La vieille cloche d’église
par
Hans Christian ANDERSEN
Dans le pays de Wurtemberg, où les grandes routes sont bordées de beaux acacias qui embaument, où à l’automne poiriers et pommiers se courbent sous le fardeau de leurs fruits, se trouve la ville de Marbach ; c’est une toute petite ville, mais elle est agréablement située sur la jolie rivière le Necker.
C’était au siècle dernier pendant l’arrière-saison ; la pluie tombait sans cesse, le vent soufflait, aigre et froid, et enlevait aux arbres leurs dernières feuilles rouges et jaunes. Le temps n’était pas gai pour les pauvres ni même pour les riches. Dans les vieilles maisons de la petite ville il faisait sombre en plein midi. Il y en avait une de chétive apparence, aux fenêtres basses ; la famille qui l’habitait n’était guère fortunée ; mais c’étaient de braves et honnêtes gens ; ils possédaient un trésor : l’amour de Dieu.
Un enfant venait de leur naître ; la mère, les mains jointes, les yeux en larmes, priait pour le bonheur du fils que le ciel lui donnait. Tout à coup retentit la cloche de l’antique église ; le son en était majestueux, profond et pur : c’était un instant solennel, le cœur de la mère se remplit de foi et d’espérance, et, serrant l’enfant dans ses bras, elle se sentit pénétrée de bonheur. L’enfant avait de beaux grands yeux et des petits cheveux qui reluisaient comme de l’or ; le père, remué aussi par les accents vibrants de la cloche qui saluait la naissance de son fils, l’embrassa tendrement, et il écrivit dans sa Bible de famille : « Le 10 novembre 1759, Dieu nous donna un fils ; il reçut le nom de Jean-Christophe-Frédéric. »

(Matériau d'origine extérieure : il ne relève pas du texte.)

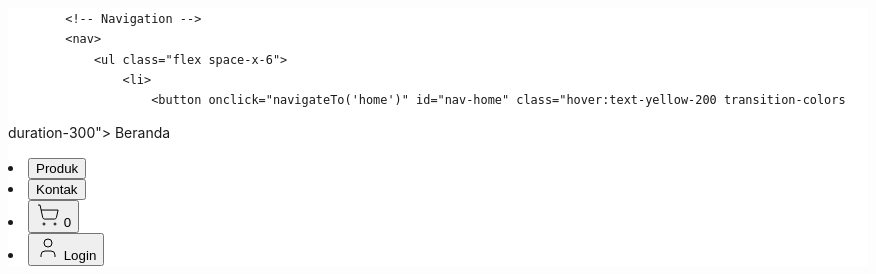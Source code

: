             <!-- Navigation -->
            <nav>
                <ul class="flex space-x-6">
                    <li>
                        <button onclick="navigateTo('home')" id="nav-home" class="hover:text-yellow-200 transition-colors 
duration-300">
                            Beranda
                        </button>
                    </li>
                    <li>
                        <button onclick="navigateTo('products')" id="nav-products" class="hover:text-yellow-200 transition-colors duration-300">
                            Produk
                        </button>
                    </li>
                    <li>
                        <button onclick="navigateTo('contact')" id="nav-contact" class="hover:text-yellow-200 transition-colors 
duration-300">
                            Kontak
                        </button>
                    </li>
                    <li>
                        <button onclick="navigateTo('cart')" id="nav-cart" class="relative hover:text-yellow-200 transition-colors duration-300 flex items-center">
                            <!-- Shopping Cart Icon SVG -->
                            <svg xmlns="http://www.w3.org/2000/svg" width="24" height="24" viewBox="0 0 24 24" fill="none" stroke="currentColor" strokeWidth="2" strokeLinecap="round" strokeLinejoin="round" class="lucide lucide-shopping-cart">
                                <circle cx="8" cy="21" r="1" />
                                <circle cx="19" cy="21" r="1" />
                                <path d="M2.05 2.05h2l2.66 12.42a2 2 0 0 0 2 1.58h9.78a2 2 0 0 0 1.95-1.57l1.65-7.43H5.12" />
                            </svg>
                            <span id="cart-item-count" class="absolute -top-2 -right-2 bg-red-500 text-white text-xs font-bold rounded-full h-5 w-5 flex items-center justify-center hidden">
                                0
                            </span>
                        </button>
                    </li>
                    <li>
                        <button onclick="handleAuthClick()" id="auth-button" class="bg-yellow-500 hover:bg-yellow-600 text-white px-4 py-2 rounded-full shadow-md transition-all duration-300 flex items-center space-x-2">
                            <!-- User Icon SVG -->
                            <svg xmlns="http://www.w3.org/2000/svg" width="24" height="24" viewBox="0 0 24 24" fill="none" stroke="currentColor" strokeWidth="2" strokeLinecap="round" strokeLinejoin="round" class="lucide lucide-user">
                                <path d="M19 21v-2a4 4 0 0 0-4-4H9a4 4 0 0 0-4 4v2" />
                                <circle cx="12" cy="7" r="4" />
                            </svg>
                            <span id="auth-text">Login</span>
                        </button>
                    </li>
                </ul>
            </nav>
        </div>
    </header>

Que deviendrait cet enfant, né dans des conditions si modestes, dans une petite ville obscure ? Personne ne s’en doutait, pas même la cloche qui, du haut de la tour, avait annoncé sa naissance comme celle d’un prince. Un jour, en retour, il devait écrire le magnifique Chant de la Cloche.
L’enfant grandit ; ses parents allèrent demeurer dans un autre endroit ; mais ils avaient conservé de chers amis à Marbach ; aussi sa mère et lui y revinrent-ils un jour en visite. Il n’avait que six ans, mais il savait déjà réciter trois chapitres de la Bible et plusieurs psaumes ; sa pieuse mère lui avait fait aussi apprendre par cœur les fables de Gebbert ; et pour le récompenser, un jour qu’il en avait récité une sans se tromper une seule fois, elle lui avait lu le dernier chant de la Messiade de Klopstock ; et, lui et sa petite sœur, qui avait deux ans de plus que lui, ils avaient pleuré à chaudes larmes en entendant ces beaux vers qui parlent de la mort sur la croix que souffrit Notre Sauveur.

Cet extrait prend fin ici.